Problem to work on
Read the records beneath this task and copy every line that contains the string "prevent".

Recorded information
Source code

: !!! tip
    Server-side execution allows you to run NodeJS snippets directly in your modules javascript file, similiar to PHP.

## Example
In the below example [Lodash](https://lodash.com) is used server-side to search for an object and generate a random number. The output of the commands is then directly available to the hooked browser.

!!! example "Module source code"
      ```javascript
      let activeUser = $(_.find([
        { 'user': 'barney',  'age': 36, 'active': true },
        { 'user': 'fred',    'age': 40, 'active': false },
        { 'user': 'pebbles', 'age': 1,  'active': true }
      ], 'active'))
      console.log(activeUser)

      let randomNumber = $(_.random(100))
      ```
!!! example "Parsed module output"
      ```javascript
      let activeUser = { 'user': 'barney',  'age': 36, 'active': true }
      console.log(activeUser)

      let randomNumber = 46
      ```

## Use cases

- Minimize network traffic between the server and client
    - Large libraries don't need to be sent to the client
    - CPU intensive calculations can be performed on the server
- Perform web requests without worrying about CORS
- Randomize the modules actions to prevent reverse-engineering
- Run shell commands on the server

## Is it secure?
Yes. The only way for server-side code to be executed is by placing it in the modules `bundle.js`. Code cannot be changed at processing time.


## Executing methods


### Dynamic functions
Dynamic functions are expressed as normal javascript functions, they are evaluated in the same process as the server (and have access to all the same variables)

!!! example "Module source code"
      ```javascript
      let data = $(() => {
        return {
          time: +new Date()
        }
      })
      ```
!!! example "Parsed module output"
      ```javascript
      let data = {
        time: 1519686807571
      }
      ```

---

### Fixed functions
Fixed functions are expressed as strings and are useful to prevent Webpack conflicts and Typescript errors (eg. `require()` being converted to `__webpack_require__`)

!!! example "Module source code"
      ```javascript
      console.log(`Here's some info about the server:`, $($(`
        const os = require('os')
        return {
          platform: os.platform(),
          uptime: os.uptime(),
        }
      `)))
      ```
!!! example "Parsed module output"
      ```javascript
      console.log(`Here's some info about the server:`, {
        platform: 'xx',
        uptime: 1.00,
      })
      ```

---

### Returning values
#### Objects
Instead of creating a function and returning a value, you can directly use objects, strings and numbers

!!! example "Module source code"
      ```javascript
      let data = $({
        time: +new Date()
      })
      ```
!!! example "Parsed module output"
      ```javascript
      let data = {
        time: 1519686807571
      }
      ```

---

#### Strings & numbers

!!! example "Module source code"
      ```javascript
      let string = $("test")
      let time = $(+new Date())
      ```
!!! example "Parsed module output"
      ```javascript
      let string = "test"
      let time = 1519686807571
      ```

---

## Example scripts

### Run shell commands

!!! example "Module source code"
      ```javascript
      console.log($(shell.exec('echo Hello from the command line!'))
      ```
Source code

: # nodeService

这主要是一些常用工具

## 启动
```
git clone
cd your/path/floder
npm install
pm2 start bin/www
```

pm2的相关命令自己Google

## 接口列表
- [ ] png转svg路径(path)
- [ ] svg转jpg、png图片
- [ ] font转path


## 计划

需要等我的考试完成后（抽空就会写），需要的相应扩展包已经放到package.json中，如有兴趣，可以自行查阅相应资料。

Your solution
- Randomize the modules actions to prevent reverse-engineering
Fixed functions are expressed as strings and are useful to prevent Webpack conflicts and Typescript errors (eg. `require()` being converted to `__webpack_require__`)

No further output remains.